TAP Presents The Drowsy Chaperone
Aug 17, 2012 12:15PM
● By Anonymous
"I happened to see it on Broadway four or five years ago," says director Marcia Gilliam. "I was coming back from a visit in Connecticut, on the train coming through the city on a Sunday afternoon and thought 'I've got some time, let me see if there's anything I want to see.'" As fate would have it, that day Gilliam discovered The Drowsy Chaperone. "I fell in love with the show and from then on I wanted to do it." She pitched the idea of the show to TAP, and while it was well-received right away, the show, and Gilliam, would have to wait for the rights to become available and for the Community Center to finish its construction project before the show could be worked into the schedule.
Without further ado, it's here.
According to TAP, the show pays homage to 1920 American musicals.

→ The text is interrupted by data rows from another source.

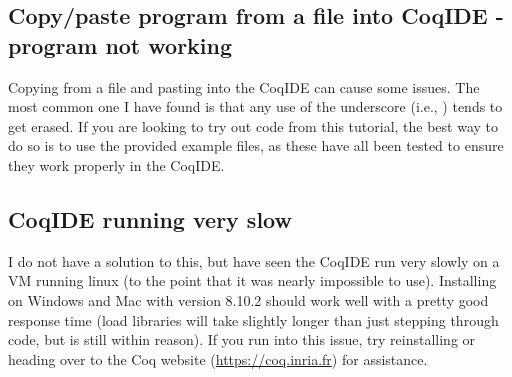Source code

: \subsection{Copy/paste program from a file into CoqIDE - program not working}

Copying from a file and pasting into the CoqIDE can cause some issues. 
The most common one I have found is that any use of the underscore (i.e., \TT{\_}) tends to get erased. 
If you are looking to try out code from this tutorial, the best way to do so is to use the provided example files, 
as these have all been tested to ensure they work properly in the CoqIDE.  




\subsection{CoqIDE running very slow}

I do not have a solution to this, but have seen the CoqIDE run very slowly on a VM running linux 
(to the point that it was nearly impossible to use). 
Installing on Windows and Mac with version 8.10.2 should work well with a pretty good response time 
(load libraries will take slightly longer than just stepping through code, but is still within reason). 
If you run into this issue, try reinstalling or heading over to the Coq website (\url{https://coq.inria.fr}) 
for assistance.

Set in the apartment of a New York City recluse, it features a main character that listens to a recording of a musical comedy and is transported into the musical. "The consequent plot highlights mistaken identities, dream sequences, an unflappable English butler, an absent-minded dowager, gangsters, and millionaires," TAP's website says.

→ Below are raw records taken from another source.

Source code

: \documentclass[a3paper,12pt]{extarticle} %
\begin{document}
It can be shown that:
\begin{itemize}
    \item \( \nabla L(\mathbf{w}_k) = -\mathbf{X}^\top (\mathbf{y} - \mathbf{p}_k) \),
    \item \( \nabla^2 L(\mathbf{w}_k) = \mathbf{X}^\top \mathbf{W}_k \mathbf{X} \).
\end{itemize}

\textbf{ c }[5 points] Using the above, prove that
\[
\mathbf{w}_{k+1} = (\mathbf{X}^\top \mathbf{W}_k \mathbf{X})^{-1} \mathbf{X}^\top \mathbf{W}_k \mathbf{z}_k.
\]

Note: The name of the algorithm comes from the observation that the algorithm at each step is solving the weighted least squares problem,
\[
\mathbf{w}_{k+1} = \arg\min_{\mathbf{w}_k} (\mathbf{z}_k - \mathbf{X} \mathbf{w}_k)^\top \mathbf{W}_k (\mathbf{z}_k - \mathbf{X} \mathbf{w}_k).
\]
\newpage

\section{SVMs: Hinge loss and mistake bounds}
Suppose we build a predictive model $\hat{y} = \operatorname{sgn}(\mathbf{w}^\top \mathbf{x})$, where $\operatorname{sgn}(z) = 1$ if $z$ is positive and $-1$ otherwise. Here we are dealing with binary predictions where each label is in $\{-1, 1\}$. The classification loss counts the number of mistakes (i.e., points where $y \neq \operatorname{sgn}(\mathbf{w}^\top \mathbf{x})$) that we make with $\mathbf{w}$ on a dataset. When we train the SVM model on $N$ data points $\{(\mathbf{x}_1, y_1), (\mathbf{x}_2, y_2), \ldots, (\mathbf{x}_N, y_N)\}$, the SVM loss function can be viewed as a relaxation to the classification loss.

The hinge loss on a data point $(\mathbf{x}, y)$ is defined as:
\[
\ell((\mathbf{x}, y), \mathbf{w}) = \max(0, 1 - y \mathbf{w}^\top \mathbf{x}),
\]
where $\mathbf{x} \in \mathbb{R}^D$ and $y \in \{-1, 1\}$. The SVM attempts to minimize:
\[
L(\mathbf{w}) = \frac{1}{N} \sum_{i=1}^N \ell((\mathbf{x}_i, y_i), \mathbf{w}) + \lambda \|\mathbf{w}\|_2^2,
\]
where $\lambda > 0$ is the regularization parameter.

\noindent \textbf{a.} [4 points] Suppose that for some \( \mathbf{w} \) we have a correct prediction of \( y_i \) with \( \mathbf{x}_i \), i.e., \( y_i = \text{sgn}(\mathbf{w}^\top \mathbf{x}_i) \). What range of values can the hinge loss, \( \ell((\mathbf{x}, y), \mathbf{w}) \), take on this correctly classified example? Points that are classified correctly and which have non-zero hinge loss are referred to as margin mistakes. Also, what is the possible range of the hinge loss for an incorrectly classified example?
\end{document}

If it's as big of a hit in Oxford as it was on Broadway—where it won five Tony awards in 2006, among other nominations and honors—the audience is in for a treat.
While the script will remain the same, some technicalities will vary.

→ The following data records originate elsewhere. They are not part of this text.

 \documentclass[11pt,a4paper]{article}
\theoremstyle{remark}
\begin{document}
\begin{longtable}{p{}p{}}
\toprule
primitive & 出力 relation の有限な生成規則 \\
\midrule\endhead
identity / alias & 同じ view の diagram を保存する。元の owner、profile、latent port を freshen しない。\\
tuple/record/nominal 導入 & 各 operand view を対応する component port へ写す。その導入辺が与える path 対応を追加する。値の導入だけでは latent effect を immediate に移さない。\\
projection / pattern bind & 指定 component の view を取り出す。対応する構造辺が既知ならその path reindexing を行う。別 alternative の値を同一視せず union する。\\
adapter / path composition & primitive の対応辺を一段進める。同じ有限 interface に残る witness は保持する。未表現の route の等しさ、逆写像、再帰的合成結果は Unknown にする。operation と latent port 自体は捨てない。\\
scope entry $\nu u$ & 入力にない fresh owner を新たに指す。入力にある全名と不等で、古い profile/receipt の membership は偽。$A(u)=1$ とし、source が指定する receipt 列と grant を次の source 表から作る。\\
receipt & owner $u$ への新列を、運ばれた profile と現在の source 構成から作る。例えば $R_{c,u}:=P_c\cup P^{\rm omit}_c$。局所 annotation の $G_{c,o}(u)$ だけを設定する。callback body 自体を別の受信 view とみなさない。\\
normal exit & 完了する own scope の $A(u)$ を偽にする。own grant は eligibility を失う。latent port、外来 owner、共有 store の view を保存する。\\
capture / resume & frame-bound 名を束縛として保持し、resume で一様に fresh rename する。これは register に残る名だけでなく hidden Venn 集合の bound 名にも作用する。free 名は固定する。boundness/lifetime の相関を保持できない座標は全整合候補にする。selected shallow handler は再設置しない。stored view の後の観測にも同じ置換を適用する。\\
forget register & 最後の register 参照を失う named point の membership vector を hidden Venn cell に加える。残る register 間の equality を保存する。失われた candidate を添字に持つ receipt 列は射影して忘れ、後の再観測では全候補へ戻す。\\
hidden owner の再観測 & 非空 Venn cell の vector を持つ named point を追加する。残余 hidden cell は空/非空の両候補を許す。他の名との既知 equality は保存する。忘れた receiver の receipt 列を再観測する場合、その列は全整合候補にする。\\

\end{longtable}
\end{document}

"Every show has some kind of challenge, and this show has a really major thing that has to happen [we won't tell you here, but perhaps you'll discover it in the audience], so figuring out how we're going to do it technically gets really fun," Marcia says. "There's a line you have to dance around. To me, the whole point of going to see a show is for the show and the actors to demand something of my imagination. Everything doesn't have to be blatantly there on stage, some things we assume are there because you believe that they are. The production makes you take that leap of imagination and visualize and assume things that aren't right in front of you."
This concept is heavily explored with this show's setting. "This show is kind of different from most musicals in that it's a stationary set—[one] set that will be on stage the entire time. Usually with a musical, you end up going many different places and there are huge scene changes. This one isn't like that," says Gilliam. "This is a show about a show. It's in a man's apartment, and he engages the audience in conversation and tells them about his favorite show, The Drowsy Chaperone, and his apartment basically turns into the show as he's imagining it, but you're always looking at his apartment." Sometimes he's talking to the audience about the show or the characters, and sometimes he gets carried away singing and dancing, but, Gilliam says, the main character takes you through the entire show in his apartment.
Her favorite part about the set? Easy. The Murphy Bed. "It's one of those silly things that are so cool!" Gilliam says. That rare aspect of the set should be something fun to watch for.
The show—being a musical about a musical—is fun for all ages. Reminiscent of vaudeville and the 1920s, the show features skit, slapstick, and word-play humor, meant to be light and amusing. "The musical inside the musical doesn't have a very intricate plotline," says Gilliam. It's about a musical star who is leaving the stage to get married, and a producer who doesn't want her to leave. Full of supporters trying to help her and others trying to foil the wedding, it's a show where everyone is trying to undo what everyone else has done, with a lot of song and dance in between. Gangsters disguised as pastry chefs, and a racket of silly humor, with zero controversy. "You can take a six- year-old... and 70- and 80-somethings will like it for the same reason," says Gilliam. "It's a good summer show, nice and fun."
The Drowsy Chaperone opens August 9th and will run Fridays, Saturdays, and Sundays through the 26th.